**** Dataset entries

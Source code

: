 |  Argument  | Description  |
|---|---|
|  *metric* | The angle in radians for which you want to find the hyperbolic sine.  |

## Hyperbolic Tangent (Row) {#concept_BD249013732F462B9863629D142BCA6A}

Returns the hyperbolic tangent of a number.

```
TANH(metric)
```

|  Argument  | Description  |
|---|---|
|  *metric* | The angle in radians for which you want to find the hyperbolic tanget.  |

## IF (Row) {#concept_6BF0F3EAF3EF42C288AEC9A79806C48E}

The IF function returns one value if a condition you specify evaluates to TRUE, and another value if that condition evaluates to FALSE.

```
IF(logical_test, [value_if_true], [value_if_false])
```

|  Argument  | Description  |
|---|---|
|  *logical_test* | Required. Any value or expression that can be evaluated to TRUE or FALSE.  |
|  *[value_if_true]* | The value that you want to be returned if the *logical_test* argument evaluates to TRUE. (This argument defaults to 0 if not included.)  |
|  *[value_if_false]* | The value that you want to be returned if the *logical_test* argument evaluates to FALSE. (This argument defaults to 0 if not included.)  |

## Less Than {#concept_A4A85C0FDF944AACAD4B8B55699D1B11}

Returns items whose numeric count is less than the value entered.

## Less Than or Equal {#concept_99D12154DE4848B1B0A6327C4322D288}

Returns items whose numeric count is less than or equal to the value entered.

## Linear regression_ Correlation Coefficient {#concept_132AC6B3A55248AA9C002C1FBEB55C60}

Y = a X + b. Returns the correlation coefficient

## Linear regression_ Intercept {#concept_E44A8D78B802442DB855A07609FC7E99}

********

• [Activity]: Print the entries once more, character for character.

• [Worked solution]:
Source code

: |  Argument  | Description  |
|---|---|
|  *metric* | The angle in radians for which you want to find the hyperbolic sine.  |

## Hyperbolic Tangent (Row) {#concept_BD249013732F462B9863629D142BCA6A}

Returns the hyperbolic tangent of a number.

```
TANH(metric)
```

|  Argument  | Description  |
|---|---|
|  *metric* | The angle in radians for which you want to find the hyperbolic tanget.  |

## IF (Row) {#concept_6BF0F3EAF3EF42C288AEC9A79806C48E}

The IF function returns one value if a condition you specify evaluates to TRUE, and another value if that condition evaluates to FALSE.

```
IF(logical_test, [value_if_true], [value_if_false])
```

|  Argument  | Description  |
|---|---|
|  *logical_test* | Required. Any value or expression that can be evaluated to TRUE or FALSE.  |
|  *[value_if_true]* | The value that you want to be returned if the *logical_test* argument evaluates to TRUE. (This argument defaults to 0 if not included.)  |
|  *[value_if_false]* | The value that you want to be returned if the *logical_test* argument evaluates to FALSE. (This argument defaults to 0 if not included.)  |

## Less Than {#concept_A4A85C0FDF944AACAD4B8B55699D1B11}

Returns items whose numeric count is less than the value entered.

## Less Than or Equal {#concept_99D12154DE4848B1B0A6327C4322D288}

Returns items whose numeric count is less than or equal to the value entered.

## Linear regression_ Correlation Coefficient {#concept_132AC6B3A55248AA9C002C1FBEB55C60}

Y = a X + b. Returns the correlation coefficient

## Linear regression_ Intercept {#concept_E44A8D78B802442DB855A07609FC7E99}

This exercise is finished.